La IA comienza como una inteligencia de apoyo a las ciencias del hombre y las comunicaciones, para luego abrumar a la persona con la reformulación de apotegmas neoestoicos o neoepicúreos. Con su cálculo lógico o matemático, lo planifica todo y, con artefactos antropomórficos, finge sentimientos fraternales para disipar la soledad. De esa guisa, aparece una intensa fragmentación de la interioridad subjetiva que estrecha la identidad personal, y crece la falta de receptividad del sujeto, lo que atrofia la alteridad. Por lo demás, la misma ciencia que le ofrece predicción inconcusa ha proclamado «el fin de las certidumbres». Es así como los seres humanos se despiertan extraviados en el laberinto confortable que ellos mismos fabricaron con gran esfuerzo y que no tiene ninguna puerta de salida.

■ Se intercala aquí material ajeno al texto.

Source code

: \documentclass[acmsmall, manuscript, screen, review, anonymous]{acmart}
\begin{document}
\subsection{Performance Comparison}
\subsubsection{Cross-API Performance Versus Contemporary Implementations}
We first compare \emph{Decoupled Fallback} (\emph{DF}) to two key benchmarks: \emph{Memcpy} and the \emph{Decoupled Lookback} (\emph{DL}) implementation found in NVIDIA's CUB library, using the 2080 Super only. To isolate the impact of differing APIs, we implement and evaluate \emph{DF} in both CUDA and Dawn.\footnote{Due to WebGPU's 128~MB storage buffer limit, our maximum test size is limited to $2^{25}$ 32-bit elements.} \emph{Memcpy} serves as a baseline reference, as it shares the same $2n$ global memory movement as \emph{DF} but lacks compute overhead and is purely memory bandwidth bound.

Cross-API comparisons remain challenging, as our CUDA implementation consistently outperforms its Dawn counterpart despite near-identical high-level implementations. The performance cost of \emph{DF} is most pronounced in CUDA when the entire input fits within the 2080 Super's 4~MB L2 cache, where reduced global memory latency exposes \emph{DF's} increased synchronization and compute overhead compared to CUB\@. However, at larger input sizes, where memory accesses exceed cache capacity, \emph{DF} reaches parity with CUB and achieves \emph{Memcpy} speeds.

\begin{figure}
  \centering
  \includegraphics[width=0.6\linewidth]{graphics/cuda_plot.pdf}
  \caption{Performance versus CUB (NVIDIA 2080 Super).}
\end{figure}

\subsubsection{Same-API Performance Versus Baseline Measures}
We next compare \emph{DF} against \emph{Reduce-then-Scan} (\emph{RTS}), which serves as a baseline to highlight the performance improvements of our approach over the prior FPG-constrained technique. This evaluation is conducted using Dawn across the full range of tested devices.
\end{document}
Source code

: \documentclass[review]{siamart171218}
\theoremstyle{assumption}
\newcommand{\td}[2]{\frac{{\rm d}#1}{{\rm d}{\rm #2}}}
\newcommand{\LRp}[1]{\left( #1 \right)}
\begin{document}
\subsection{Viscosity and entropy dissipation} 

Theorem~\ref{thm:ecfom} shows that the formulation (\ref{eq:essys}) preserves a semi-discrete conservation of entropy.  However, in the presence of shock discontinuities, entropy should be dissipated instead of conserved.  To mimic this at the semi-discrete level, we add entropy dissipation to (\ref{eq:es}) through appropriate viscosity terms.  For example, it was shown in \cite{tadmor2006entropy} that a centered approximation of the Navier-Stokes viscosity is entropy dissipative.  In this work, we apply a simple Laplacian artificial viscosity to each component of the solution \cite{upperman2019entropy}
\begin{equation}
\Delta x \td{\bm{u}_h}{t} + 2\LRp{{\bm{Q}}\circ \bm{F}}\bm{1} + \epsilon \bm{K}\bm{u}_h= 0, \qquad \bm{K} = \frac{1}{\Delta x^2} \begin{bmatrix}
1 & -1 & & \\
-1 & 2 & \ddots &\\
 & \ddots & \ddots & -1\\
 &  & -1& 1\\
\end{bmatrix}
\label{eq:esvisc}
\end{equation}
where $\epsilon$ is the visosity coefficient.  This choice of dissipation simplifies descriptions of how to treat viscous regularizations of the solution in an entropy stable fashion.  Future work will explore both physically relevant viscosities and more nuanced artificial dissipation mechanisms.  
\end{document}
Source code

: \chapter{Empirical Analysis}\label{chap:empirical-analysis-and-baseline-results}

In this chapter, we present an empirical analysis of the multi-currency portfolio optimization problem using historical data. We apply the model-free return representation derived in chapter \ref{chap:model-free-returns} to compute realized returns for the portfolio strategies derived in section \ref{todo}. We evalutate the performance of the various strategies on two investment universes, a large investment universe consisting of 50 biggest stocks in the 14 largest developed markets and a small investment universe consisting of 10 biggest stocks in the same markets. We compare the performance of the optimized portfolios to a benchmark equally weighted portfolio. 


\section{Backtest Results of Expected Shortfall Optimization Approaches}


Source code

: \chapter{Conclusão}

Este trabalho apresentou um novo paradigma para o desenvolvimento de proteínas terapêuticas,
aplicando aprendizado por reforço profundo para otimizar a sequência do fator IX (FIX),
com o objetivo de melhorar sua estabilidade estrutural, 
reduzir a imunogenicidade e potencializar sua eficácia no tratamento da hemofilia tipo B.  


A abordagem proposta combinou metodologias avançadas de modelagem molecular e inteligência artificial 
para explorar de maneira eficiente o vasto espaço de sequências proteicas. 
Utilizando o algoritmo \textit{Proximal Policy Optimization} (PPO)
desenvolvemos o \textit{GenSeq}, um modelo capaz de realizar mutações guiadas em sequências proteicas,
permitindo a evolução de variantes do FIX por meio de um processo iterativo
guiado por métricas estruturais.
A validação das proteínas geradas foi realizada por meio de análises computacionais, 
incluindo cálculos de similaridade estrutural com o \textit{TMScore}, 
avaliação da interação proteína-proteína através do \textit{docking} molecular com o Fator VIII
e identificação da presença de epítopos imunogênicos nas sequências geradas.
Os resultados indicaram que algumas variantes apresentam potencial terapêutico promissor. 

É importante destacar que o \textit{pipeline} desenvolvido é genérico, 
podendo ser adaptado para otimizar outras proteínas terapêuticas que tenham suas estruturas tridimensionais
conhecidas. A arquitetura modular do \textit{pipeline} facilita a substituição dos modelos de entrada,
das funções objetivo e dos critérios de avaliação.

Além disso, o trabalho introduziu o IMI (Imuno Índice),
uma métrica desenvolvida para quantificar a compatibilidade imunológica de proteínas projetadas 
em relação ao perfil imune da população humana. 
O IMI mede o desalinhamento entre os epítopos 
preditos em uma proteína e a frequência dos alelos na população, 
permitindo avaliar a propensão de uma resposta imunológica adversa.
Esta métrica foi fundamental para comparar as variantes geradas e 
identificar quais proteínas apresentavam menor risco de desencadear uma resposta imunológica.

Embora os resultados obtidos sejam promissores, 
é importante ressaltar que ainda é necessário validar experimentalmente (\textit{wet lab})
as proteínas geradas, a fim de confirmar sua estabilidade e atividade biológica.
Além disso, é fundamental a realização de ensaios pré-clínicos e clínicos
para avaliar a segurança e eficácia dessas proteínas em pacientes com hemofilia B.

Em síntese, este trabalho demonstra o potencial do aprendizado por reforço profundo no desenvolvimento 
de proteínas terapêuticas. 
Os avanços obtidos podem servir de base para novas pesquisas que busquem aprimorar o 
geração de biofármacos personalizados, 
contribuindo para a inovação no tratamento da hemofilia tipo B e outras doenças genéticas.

No obstante, queda una esperanza, la salida hacia arriba. Esta necesita dos alas. La primera está dada por la alianza entre las ciencias del hombre y la filosofía, a la que se ha aludido anteriormente; la segunda ala está dada por la alianza entre una mística personal y una mística social. Cada una de estas dos místicas, a su vez, necesita ser cultivada observando las tres relaciones que tejen la cultura: con la naturaleza, con el otro y con Dios. Por ello, la mística genuina es ecológica, fraternal y religiosa. Al ser así, permite disponer de la inteligencia luminosa que da su justo lugar a la inteligencia algorítmica, visa compartir el mundo en un universalismo situado, facilita el descentramiento hacia el otro en la escucha y el don, concede la contemplación activa en el trabajo, unifica el hombre fragmentado en un sujeto con identidad personal, y une lo sagrado con el dentro y fuera de cada criatura. No se propone una mística aristocrática e ilustre, sino mansa y «limpia de corazón». A tal fin, la revista Persona está a disposición de todos aquellos que, desde las ciencias del hombre o la filosofía quieran dar vida a un ser humano que, manteniendo los pies en la tierra y la mente plantada en el espíritu, quieran elaborar procedimientos, ciencia y filosofía, con actitud mística.